Abstract

The attempt by Hade 1 to estimate the risk of an anaesthetist contracting the SARS-CoV-2 virus from a patient results in risk estimates that are unrealistically high.
His starting formula claims risk is the product of (A) the probability of patient carrying SARS-CoV-2 and (B) the probability of transmission. This seems reasonable, as does his comment that in a confirmed case of COVID-19, the value of A is 1 (100%).
For the value of B, Hade cites evidence that the effect of personal protective equipment is to reduce the probability of transmission to 0.22 (22%). 2 Without disputing this, it is clear the product of A and B by Hade’s method is therefore 1 × 0.22, which is 0.22 (22%, or ∼1 in 5). Hade does not state this explicitly, focusing instead on the population of patients that test negative for SARS-CoV-2.

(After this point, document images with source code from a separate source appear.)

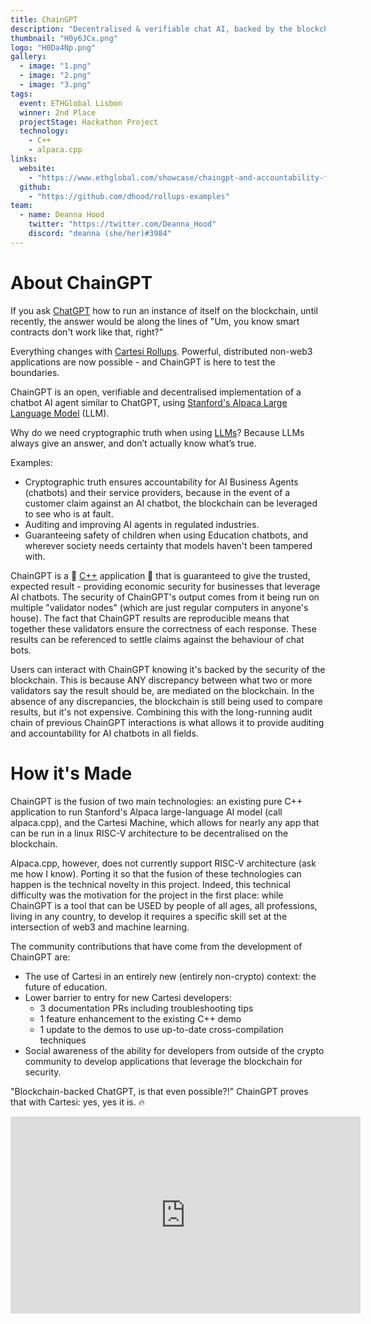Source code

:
 ```yaml
---
title: ChainGPT
description: "Decentralised & verifiable chat AI, backed by the blockchain: a port of Alpaca LLM model leveraging the Cartesi app-specific rollups"
thumbnail: "H0y6JCx.png"
logo: "H0Da4Np.png"
gallery:
  - image: "1.png"
  - image: "2.png"
  - image: "3.png"
tags:
  event: ETHGlobal Lisbon
  winner: 2nd Place
  projectStage: Hackathon Project
  technology:
    - C++
    - alpaca.cpp
links:
  website:
    - "https://www.ethglobal.com/showcase/chaingpt-and-accountability-for-ai-agents-doquk"
  github:
    - "https://github.com/dhood/rollups-examples"
team:
  - name: Deanna Hood
    twitter: "https://twitter.com/Deanna_Hood"
    discord: "deanna (she/her)#3984"
---
```


# About ChainGPT

If you ask [ChatGPT](https://openai.com/blog/chatgpt) how to run an instance of itself on the blockchain, until recently, the answer would be along the lines of "Um, you know smart contracts don't work like that, right?"

Everything changes with [Cartesi Rollups](https://docs.cartesi.io/cartesi-rollups/overview/). Powerful, distributed non-web3 applications are now possible - and ChainGPT is here to test the boundaries.

ChainGPT is an open, verifiable and decentralised implementation of a chatbot AI agent similar to ChatGPT, using [Stanford's Alpaca Large Language Model](https://crfm.stanford.edu/2023/03/13/alpaca.html) (LLM).

Why do we need cryptographic truth when using [LLMs](https://en.wikipedia.org/wiki/Large_language_model)? Because LLMs always give an answer, and don’t actually know what’s true.

Examples:

- Cryptographic truth ensures accountability for AI Business Agents (chatbots) and their service providers, because in the event of a customer claim against an AI chatbot, the blockchain can be leveraged to see who is at fault.
- Auditing and improving AI agents in regulated industries.
- Guaranteeing safety of children when using Education chatbots, and wherever society needs certainty that models haven't been tampered with.

ChainGPT is a 🤯 [C++](https://en.wikipedia.org/wiki/C%2B%2B) application 🤯 that is guaranteed to give the trusted, expected result - providing economic security for businesses that leverage AI chatbots. The security of ChainGPT's output comes from it being run on multiple "validator nodes" (which are just regular computers in anyone's house). The fact that ChainGPT results are reproducible means that together these validators ensure the correctness of each response. These results can be referenced to settle claims against the behaviour of chat bots.

Users can interact with ChainGPT knowing it's backed by the security of the blockchain. This is because ANY discrepancy between what two or more validators say the result should be, are mediated on the blockchain. In the absence of any discrepancies, the blockchain is still being used to compare results, but it's not expensive. Combining this with the long-running audit chain of previous ChainGPT interactions is what allows it to provide auditing and accountability for AI chatbots in all fields.

# How it's Made

ChainGPT is the fusion of two main technologies: an existing pure C++ application to run Stanford's Alpaca large-language AI model (call alpaca.cpp), and the Cartesi Machine, which allows for nearly any app that can be run in a linux RISC-V architecture to be decentralised on the blockchain.

Alpaca.cpp, however, does not currently support RISC-V architecture (ask me how I know). Porting it so that the fusion of these technologies can happen is the technical novelty in this project. Indeed, this technical difficulty was the motivation for the project in the first place: while ChainGPT is a tool that can be USED by people of all ages, all professions, living in any country, to develop it requires a specific skill set at the intersection of web3 and machine learning.

The community contributions that have come from the development of ChainGPT are:

- The use of Cartesi in an entirely new (entirely non-crypto) context: the future of education.
- Lower barrier to entry for new Cartesi developers:
  - 3 documentation PRs including troubleshooting tips
  - 1 feature enhancement to the existing C++ demo
  - 1 update to the demos to use up-to-date cross-compilation techniques
- Social awareness of the ability for developers from outside of the crypto community to develop applications that leverage the blockchain for security.

"Blockchain-backed ChatGPT, is that even possible?!" ChainGPT proves that with Cartesi: yes, yes it is. 🔥

<iframe width="560" height="315" src="https://www.youtube.com/embed/WfxuqJ8-msM" title="YouTube video player" frameborder="0" allow="accelerometer; autoplay; clipboard-write; encrypted-media; gyroscope; picture-in-picture; web-share" allowfullscreen></iframe>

It is already clear that Hade’s estimate of a one in five risk of an anaesthetist contracting SARS-CoV-2 from a confirmed case after a single aerosol-generating procedure (AGP) is incorrect and far too high. The best data are probably from the intubateCovid registry, which reports that one in 10 anaesthetists were symptomatic after 3 weeks of follow-up after an AGP (only one in 30 testing positive, even after several AGPs). 3
As a separate concern, Hade seems to conflate ‘incidence’ with ‘prevalence’ of disease in the population. Hade presents the calculations for ‘incidence’, which is the number of new cases per head of population over a certain period. The incidence only tells us the potential rate of growth of disease. What is needed for his own method is in fact prevalence. This is the net result of the new cases (incidence) and those cases recovering or dying. This is a relatively minor point compared with the issue referred to above.
It is, however, commendable that Hade offers a binomial model to predict the cumulative risk (his last equation). I refer to our recent modelling, 4 based on intubateCovid data. Also using binomial probabilities, we offer a more realistic estimate of risk after AGP in both SARS-CoV-2 test-positive and negative patients, several orders of magnitude lower than Hade’s estimates (we estimate one in 240 and one in 480,000 as respectively the upper and lower bounds).